Data Start Marker
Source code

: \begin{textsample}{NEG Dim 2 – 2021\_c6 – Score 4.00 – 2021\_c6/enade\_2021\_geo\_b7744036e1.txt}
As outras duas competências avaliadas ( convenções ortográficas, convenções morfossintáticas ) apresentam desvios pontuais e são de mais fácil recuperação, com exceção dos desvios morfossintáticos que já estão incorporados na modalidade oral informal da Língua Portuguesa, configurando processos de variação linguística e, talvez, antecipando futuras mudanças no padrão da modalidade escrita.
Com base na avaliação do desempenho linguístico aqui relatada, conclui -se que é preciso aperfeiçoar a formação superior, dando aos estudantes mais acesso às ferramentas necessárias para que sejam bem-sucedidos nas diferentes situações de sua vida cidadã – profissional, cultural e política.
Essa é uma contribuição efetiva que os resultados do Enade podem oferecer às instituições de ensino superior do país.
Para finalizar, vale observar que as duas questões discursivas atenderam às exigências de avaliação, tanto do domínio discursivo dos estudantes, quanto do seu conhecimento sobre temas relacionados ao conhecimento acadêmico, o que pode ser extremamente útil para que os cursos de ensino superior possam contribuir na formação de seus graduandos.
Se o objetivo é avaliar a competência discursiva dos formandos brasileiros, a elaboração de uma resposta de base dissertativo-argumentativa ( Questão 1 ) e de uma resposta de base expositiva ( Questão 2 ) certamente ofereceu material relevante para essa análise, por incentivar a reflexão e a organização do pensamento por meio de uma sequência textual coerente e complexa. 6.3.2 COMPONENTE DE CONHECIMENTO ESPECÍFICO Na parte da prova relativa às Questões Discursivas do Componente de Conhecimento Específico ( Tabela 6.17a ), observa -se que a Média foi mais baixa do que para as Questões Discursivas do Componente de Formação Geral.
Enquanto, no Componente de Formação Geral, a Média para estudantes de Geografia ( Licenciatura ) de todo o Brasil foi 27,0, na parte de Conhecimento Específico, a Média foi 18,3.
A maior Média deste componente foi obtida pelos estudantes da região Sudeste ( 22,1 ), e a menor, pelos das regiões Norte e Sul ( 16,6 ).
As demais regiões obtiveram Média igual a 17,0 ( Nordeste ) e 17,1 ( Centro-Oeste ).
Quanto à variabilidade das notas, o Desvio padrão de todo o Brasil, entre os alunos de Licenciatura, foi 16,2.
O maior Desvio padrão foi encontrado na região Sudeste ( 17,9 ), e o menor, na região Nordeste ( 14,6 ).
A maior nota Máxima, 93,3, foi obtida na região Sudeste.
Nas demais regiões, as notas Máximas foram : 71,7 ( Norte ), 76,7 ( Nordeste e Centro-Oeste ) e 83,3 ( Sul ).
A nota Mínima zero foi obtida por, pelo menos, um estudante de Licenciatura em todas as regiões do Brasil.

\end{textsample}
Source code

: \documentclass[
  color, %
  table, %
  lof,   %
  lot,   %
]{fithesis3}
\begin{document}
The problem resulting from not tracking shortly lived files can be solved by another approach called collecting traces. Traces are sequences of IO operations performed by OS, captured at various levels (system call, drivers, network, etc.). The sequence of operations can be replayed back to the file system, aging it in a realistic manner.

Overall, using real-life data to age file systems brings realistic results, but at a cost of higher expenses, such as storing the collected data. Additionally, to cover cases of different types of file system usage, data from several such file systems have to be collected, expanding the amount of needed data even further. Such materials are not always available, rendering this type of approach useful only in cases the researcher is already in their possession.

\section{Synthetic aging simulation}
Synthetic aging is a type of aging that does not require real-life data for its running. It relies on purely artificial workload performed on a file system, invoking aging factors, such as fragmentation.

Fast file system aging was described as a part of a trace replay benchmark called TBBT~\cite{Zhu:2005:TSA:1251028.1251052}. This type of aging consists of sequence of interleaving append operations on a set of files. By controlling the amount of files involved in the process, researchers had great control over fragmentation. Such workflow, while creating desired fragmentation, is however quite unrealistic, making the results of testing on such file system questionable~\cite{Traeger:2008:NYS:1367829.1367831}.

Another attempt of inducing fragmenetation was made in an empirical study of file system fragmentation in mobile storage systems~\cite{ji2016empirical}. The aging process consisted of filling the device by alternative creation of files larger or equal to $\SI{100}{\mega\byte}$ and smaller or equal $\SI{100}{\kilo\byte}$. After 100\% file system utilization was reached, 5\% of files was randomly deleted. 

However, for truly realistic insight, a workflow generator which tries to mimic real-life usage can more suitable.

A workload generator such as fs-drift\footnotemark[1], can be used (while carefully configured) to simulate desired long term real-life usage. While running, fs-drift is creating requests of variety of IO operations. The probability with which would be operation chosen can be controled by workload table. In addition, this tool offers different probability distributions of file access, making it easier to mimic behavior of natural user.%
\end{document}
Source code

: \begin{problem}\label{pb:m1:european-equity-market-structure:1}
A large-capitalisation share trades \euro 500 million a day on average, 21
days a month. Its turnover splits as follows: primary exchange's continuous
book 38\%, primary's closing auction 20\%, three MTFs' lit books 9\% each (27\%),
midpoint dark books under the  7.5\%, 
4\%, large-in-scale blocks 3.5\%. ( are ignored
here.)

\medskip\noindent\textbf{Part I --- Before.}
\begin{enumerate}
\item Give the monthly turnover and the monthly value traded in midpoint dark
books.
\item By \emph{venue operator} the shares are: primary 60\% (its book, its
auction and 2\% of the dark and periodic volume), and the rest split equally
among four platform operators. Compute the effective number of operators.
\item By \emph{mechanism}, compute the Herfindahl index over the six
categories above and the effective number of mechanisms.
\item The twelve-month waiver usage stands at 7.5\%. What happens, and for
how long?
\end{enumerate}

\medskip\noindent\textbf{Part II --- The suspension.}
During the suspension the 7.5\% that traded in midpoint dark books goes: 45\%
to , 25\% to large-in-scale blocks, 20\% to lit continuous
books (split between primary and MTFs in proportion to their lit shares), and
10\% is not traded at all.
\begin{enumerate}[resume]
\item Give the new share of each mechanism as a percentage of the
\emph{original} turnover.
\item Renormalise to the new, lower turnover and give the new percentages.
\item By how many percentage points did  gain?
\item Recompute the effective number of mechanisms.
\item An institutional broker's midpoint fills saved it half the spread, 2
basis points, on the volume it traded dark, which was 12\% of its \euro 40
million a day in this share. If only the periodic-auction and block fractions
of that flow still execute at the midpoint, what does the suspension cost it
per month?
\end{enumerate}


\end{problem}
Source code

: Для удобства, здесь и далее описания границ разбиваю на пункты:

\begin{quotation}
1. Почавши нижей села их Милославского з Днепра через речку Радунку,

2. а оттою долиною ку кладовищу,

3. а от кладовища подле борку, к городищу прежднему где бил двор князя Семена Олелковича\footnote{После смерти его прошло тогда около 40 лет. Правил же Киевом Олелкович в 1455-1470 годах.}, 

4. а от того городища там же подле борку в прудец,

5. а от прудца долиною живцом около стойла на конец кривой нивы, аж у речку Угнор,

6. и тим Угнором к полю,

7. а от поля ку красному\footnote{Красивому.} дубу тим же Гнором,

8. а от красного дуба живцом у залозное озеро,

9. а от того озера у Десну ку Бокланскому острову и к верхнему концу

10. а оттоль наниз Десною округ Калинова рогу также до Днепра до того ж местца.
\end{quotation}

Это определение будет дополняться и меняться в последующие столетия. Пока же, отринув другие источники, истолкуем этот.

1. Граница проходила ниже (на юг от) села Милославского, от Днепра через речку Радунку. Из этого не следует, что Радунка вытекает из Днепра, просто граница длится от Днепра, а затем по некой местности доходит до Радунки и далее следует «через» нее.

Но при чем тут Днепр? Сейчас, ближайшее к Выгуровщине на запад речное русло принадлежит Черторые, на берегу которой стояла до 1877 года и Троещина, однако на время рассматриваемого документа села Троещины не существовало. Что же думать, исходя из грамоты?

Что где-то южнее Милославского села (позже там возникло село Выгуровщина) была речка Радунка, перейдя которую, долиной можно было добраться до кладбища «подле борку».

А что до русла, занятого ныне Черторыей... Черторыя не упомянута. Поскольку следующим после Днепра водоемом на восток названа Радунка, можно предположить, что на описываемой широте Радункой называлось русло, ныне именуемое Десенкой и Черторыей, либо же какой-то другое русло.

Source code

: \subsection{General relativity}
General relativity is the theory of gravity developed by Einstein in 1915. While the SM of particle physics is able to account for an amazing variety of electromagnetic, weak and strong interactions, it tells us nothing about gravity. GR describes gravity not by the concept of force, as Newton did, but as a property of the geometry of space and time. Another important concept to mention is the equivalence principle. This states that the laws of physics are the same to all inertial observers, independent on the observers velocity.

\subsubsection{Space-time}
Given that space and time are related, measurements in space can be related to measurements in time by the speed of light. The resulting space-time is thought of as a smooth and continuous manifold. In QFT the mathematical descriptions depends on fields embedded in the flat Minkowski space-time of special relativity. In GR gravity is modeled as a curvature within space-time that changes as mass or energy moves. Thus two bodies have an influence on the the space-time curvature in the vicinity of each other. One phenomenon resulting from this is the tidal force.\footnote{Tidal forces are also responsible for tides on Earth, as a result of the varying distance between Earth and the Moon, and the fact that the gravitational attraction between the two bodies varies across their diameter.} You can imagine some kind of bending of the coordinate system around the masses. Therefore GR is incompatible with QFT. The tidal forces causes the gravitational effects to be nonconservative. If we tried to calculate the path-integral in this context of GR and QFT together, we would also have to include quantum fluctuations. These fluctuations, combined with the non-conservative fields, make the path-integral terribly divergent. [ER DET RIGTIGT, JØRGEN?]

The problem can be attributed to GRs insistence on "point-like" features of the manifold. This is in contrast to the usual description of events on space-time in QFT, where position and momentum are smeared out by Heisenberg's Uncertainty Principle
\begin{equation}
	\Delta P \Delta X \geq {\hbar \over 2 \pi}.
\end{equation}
Data End Marker
▶ _Exercise description_:
Up to and including the line with "As demais regiões obtiveram", repeat the entries exactly, beginning at their first line.

▶ _Finished task_:
Source code

: \begin{textsample}{NEG Dim 2 – 2021\_c6 – Score 4.00 – 2021\_c6/enade\_2021\_geo\_b7744036e1.txt}
As outras duas competências avaliadas ( convenções ortográficas, convenções morfossintáticas ) apresentam desvios pontuais e são de mais fácil recuperação, com exceção dos desvios morfossintáticos que já estão incorporados na modalidade oral informal da Língua Portuguesa, configurando processos de variação linguística e, talvez, antecipando futuras mudanças no padrão da modalidade escrita.
Com base na avaliação do desempenho linguístico aqui relatada, conclui -se que é preciso aperfeiçoar a formação superior, dando aos estudantes mais acesso às ferramentas necessárias para que sejam bem-sucedidos nas diferentes situações de sua vida cidadã – profissional, cultural e política.
Essa é uma contribuição efetiva que os resultados do Enade podem oferecer às instituições de ensino superior do país.
Para finalizar, vale observar que as duas questões discursivas atenderam às exigências de avaliação, tanto do domínio discursivo dos estudantes, quanto do seu conhecimento sobre temas relacionados ao conhecimento acadêmico, o que pode ser extremamente útil para que os cursos de ensino superior possam contribuir na formação de seus graduandos.
Se o objetivo é avaliar a competência discursiva dos formandos brasileiros, a elaboração de uma resposta de base dissertativo-argumentativa ( Questão 1 ) e de uma resposta de base expositiva ( Questão 2 ) certamente ofereceu material relevante para essa análise, por incentivar a reflexão e a organização do pensamento por meio de uma sequência textual coerente e complexa. 6.3.2 COMPONENTE DE CONHECIMENTO ESPECÍFICO Na parte da prova relativa às Questões Discursivas do Componente de Conhecimento Específico ( Tabela 6.17a ), observa -se que a Média foi mais baixa do que para as Questões Discursivas do Componente de Formação Geral.
Enquanto, no Componente de Formação Geral, a Média para estudantes de Geografia ( Licenciatura ) de todo o Brasil foi 27,0, na parte de Conhecimento Específico, a Média foi 18,3.
A maior Média deste componente foi obtida pelos estudantes da região Sudeste ( 22,1 ), e a menor, pelos das regiões Norte e Sul ( 16,6 ).
As demais regiões obtiveram Média igual a 17,0 ( Nordeste ) e 17,1 ( Centro-Oeste ).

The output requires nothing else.